--- Problem requirements ---
Each line in the entries that has the word "کاربران" has to be copied.

**** Input for this task ****

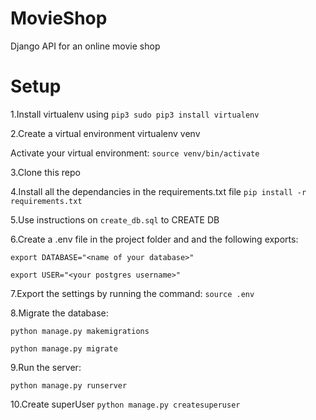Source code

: # MovieShop
Django API for an online movie shop

# Setup
1.Install virtualenv using `pip3 sudo pip3 install virtualenv`

2.Create a virtual environment virtualenv venv

Activate your virtual environment: `source venv/bin/activate`

3.Clone this repo

4.Install all the dependancies in the requirements.txt file `pip install -r requirements.txt`

5.Use instructions on `create_db.sql` to CREATE DB

6.Create a .env file in the project folder and and the following exports:

    export DATABASE="<name of your database>"

    export USER="<your postgres username>"
7.Export the settings by running the command: `source .env`

8.Migrate the database:

`python manage.py makemigrations`


`python manage.py migrate`

9.Run the server:

`python manage.py runserver`


10.Create superUser
`python manage.py createsuperuser`

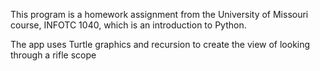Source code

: This program is a homework assignment from the University of Missouri course, INFOTC 1040, which is an introduction to Python.

The app uses Turtle graphics and recursion to create the view of looking through a rifle scope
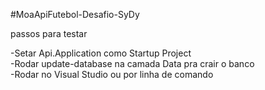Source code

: 
#MoaApiFutebol-Desafio-SyDy

passos para testar 

-Setar Api.Application como Startup Project <br>
-Rodar update-database na camada Data pra crair o banco <br>
-Rodar no Visual Studio ou por linha de comando <br>
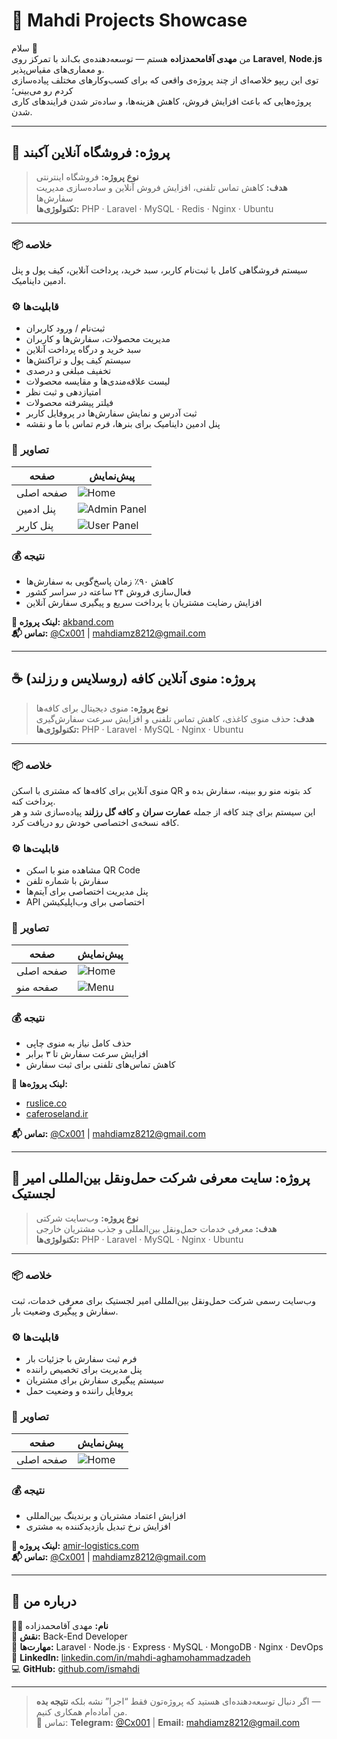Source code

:# 🚀 Mahdi Projects Showcase

سلام 👋  
من **مهدی آقامحمدزاده** هستم — توسعه‌دهنده‌ی بک‌اند با تمرکز روی **Laravel**, **Node.js** و معماری‌های مقیاس‌پذیر.  
توی این ریپو خلاصه‌ای از چند پروژه‌ی واقعی که برای کسب‌وکارهای مختلف پیاده‌سازی کردم رو می‌بینی؛  
پروژه‌هایی که باعث افزایش فروش، کاهش هزینه‌ها، و ساده‌تر شدن فرایندهای کاری شدن.

---

## 🛒 پروژه: فروشگاه آنلاین آکبند

> **نوع پروژه:** فروشگاه اینترنتی  
> **هدف:** کاهش تماس تلفنی، افزایش فروش آنلاین و ساده‌سازی مدیریت سفارش‌ها  
> **تکنولوژی‌ها:** PHP · Laravel · MySQL · Redis · Nginx · Ubuntu

---

### 📦 خلاصه  
سیستم فروشگاهی کامل با ثبت‌نام کاربر، سبد خرید، پرداخت آنلاین، کیف پول و پنل ادمین داینامیک.

### ⚙️ قابلیت‌ها  
- ثبت‌نام / ورود کاربران  
- مدیریت محصولات، سفارش‌ها و کاربران  
- سبد خرید و درگاه پرداخت آنلاین  
- سیستم کیف پول و تراکنش‌ها  
- تخفیف مبلغی و درصدی  
- لیست علاقه‌مندی‌ها و مقایسه محصولات  
- امتیازدهی و ثبت نظر  
- فیلتر پیشرفته محصولات  
- ثبت آدرس و نمایش سفارش‌ها در پروفایل کاربر  
- پنل ادمین داینامیک برای بنرها، فرم تماس با ما و نقشه  

### 📸 تصاویر  
| صفحه | پیش‌نمایش |
|-------|-------------|
| صفحه اصلی | ![Home](screenshots/akband_home.png) |
| پنل ادمین | ![Admin Panel](screenshots/akband_admin.png) |
| پنل کاربر | ![User Panel](screenshots/akband_user.png) |

### 💰 نتیجه  
- کاهش ۹۰٪ زمان پاسخ‌گویی به سفارش‌ها  
- فعال‌سازی فروش ۲۴ ساعته در سراسر کشور  
- افزایش رضایت مشتریان با پرداخت سریع و پیگیری سفارش آنلاین  

**🔗 لینک پروژه:** [akband.com](https://akband.com)  
**📬 تماس:** [@Cx001](https://t.me/Cx001) | [mahdiamz8212@gmail.com](mailto:mahdiamz8212@gmail.com)   

---

## ☕ پروژه: منوی آنلاین کافه (روسلایس و رز‌لند)

> **نوع پروژه:** منوی دیجیتال برای کافه‌ها  
> **هدف:** حذف منوی کاغذی، کاهش تماس تلفنی و افزایش سرعت سفارش‌گیری  
> **تکنولوژی‌ها:** PHP · Laravel · MySQL · Nginx · Ubuntu

---

### 📦 خلاصه  
منوی آنلاین برای کافه‌ها که مشتری با اسکن QR کد بتونه منو رو ببینه، سفارش بده و پرداخت کنه.  
این سیستم برای چند کافه از جمله **عمارت سران** و **کافه گل رزلند** پیاده‌سازی شد و هر کافه نسخه‌ی اختصاصی خودش رو دریافت کرد.

### ⚙️ قابلیت‌ها  
- مشاهده منو با اسکن QR Code  
- سفارش با شماره تلفن  
- پنل مدیریت اختصاصی برای آیتم‌ها  
- API اختصاصی برای وب‌اپلیکیشن  

### 📸 تصاویر  
| صفحه | پیش‌نمایش |
|-------|-------------|
| صفحه اصلی | ![Home](screenshots/ruslice_home.png) |
| صفحه منو | ![Menu](screenshots/ruslice_menu.png) |

### 💰 نتیجه  
- حذف کامل نیاز به منوی چاپی  
- افزایش سرعت سفارش تا ۳ برابر  
- کاهش تماس‌های تلفنی برای ثبت سفارش  

**🔗 لینک پروژه‌ها:**  
- [ruslice.co](https://ruslice.co)  
- [caferoseland.ir](https://caferoseland.ir)  

**📬 تماس:** [@Cx001](https://t.me/Cx001) | [mahdiamz8212@gmail.com](mailto:mahdiamz8212@gmail.com)   

---

## 🚚 پروژه: سایت معرفی شرکت حمل‌ونقل بین‌المللی امیر لجستیک

> **نوع پروژه:** وب‌سایت شرکتی  
> **هدف:** معرفی خدمات حمل‌ونقل بین‌المللی و جذب مشتریان خارجی  
> **تکنولوژی‌ها:** PHP · Laravel · MySQL · Nginx · Ubuntu

---

### 📦 خلاصه  
وب‌سایت رسمی شرکت حمل‌ونقل بین‌المللی امیر لجستیک برای معرفی خدمات، ثبت سفارش و پیگیری وضعیت بار.

### ⚙️ قابلیت‌ها  
- فرم ثبت سفارش با جزئیات بار  
- پنل مدیریت برای تخصیص راننده  
- سیستم پیگیری سفارش برای مشتریان  
- پروفایل راننده و وضعیت حمل  

### 📸 تصاویر  
| صفحه | پیش‌نمایش |
|-------|-------------|
| صفحه اصلی | ![Home](screenshots/amirlogistics_home.png) |

### 💰 نتیجه  
- افزایش اعتماد مشتریان و برندینگ بین‌المللی  
- افزایش نرخ تبدیل بازدیدکننده به مشتری  

**🔗 لینک پروژه:** [amir-logistics.com](https://amir-logistics.com)  
**📬 تماس:** [@Cx001](https://t.me/Cx001) | [mahdiamz8212@gmail.com](mailto:mahdiamz8212@gmail.com)   

---

## 💼 درباره من

👨‍💻 **نام:** مهدی آقامحمدزاده  
📍 **نقش:** Back-End Developer  
🧰 **مهارت‌ها:** Laravel · Node.js · Express · MySQL · MongoDB · Nginx · DevOps  
🔗 **LinkedIn:** [linkedin.com/in/mahdi-aghamohammadzadeh](https://linkedin.com/in/mahdi-aghamohammadzadeh)  
💻 **GitHub:** [github.com/ismahdi](https://github.com/ismahdi)

---

> اگر دنبال توسعه‌دهنده‌ای هستید که پروژه‌تون فقط “اجرا” نشه بلکه **نتیجه بده** —  
> من آماده‌ام همکاری کنیم.  
📩 تماس: **Telegram:** [@Cx001](https://t.me/Cx001) | **Email:** [mahdiamz8212@gmail.com](mailto:mahdiamz8212@gmail.com)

****

--- Result of this task ---
- ثبت‌نام / ورود کاربران  
- مدیریت محصولات، سفارش‌ها و کاربران  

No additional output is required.